* TASK TO CARRY OUT
Collect all lines from the records below that include the word "verbeteren".

··· ENTRIES PROVIDED ···

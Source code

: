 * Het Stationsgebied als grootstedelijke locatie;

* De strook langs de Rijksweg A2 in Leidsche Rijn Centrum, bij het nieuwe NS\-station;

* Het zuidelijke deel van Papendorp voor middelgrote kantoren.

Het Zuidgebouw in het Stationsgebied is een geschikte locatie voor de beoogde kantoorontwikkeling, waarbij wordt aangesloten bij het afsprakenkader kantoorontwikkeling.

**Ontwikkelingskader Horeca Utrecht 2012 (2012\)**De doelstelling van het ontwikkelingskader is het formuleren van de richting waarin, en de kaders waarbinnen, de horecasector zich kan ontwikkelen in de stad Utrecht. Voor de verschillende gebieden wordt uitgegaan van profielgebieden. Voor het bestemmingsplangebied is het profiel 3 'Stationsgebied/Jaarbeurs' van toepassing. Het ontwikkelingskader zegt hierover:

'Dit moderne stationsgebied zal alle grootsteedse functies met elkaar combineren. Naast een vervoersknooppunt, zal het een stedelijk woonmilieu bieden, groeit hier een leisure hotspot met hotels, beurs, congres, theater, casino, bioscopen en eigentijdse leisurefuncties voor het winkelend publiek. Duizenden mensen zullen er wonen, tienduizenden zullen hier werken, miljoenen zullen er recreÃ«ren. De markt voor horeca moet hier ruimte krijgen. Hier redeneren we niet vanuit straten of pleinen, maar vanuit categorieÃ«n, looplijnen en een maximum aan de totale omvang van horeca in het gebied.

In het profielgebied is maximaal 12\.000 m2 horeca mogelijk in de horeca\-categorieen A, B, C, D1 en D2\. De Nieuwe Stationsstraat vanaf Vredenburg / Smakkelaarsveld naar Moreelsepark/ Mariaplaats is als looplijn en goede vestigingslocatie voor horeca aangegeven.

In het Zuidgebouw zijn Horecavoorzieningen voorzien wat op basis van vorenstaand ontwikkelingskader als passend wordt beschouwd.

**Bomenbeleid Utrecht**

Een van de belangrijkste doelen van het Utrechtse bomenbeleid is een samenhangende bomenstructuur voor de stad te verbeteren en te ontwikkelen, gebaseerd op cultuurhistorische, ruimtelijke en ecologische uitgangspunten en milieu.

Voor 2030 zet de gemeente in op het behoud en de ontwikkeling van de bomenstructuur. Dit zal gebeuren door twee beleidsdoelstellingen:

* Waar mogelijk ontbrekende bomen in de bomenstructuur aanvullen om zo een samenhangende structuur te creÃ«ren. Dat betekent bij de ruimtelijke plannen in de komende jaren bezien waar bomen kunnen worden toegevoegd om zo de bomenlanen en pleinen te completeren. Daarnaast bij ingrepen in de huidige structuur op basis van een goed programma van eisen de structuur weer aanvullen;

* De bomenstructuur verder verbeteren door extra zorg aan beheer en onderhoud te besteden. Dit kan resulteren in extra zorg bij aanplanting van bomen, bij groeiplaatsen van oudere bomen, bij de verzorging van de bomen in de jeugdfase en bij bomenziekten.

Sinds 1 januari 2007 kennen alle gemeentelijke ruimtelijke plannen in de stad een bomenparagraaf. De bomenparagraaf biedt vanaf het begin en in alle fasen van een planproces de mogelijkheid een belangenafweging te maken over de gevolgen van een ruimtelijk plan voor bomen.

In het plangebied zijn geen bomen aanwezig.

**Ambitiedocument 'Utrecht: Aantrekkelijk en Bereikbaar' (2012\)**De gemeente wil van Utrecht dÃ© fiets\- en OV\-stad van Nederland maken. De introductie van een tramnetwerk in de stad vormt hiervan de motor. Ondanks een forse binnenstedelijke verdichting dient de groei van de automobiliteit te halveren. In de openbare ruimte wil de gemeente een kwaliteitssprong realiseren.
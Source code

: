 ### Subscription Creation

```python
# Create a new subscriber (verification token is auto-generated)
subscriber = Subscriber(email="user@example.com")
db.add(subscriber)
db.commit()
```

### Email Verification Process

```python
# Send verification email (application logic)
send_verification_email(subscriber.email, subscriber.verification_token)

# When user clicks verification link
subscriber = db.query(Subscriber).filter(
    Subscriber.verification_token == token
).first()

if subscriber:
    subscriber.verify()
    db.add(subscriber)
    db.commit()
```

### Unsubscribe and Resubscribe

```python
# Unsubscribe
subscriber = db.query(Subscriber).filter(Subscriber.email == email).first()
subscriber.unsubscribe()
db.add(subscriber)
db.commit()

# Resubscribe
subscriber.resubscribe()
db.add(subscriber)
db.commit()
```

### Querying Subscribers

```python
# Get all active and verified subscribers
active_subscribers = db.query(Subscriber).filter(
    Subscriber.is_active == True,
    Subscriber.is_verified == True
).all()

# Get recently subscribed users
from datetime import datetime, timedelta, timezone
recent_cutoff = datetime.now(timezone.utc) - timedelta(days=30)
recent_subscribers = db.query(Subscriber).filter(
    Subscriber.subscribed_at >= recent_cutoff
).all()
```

···

* ANSWER SECTION
Een van de belangrijkste doelen van het Utrechtse bomenbeleid is een samenhangende bomenstructuur voor de stad te verbeteren en te ontwikkelen, gebaseerd op cultuurhistorische, ruimtelijke en ecologische uitgangspunten en milieu.
* De bomenstructuur verder verbeteren door extra zorg aan beheer en onderhoud te besteden. Dit kan resulteren in extra zorg bij aanplanting van bomen, bij groeiplaatsen van oudere bomen, bij de verzorging van de bomen in de jeugdfase en bij bomenziekten.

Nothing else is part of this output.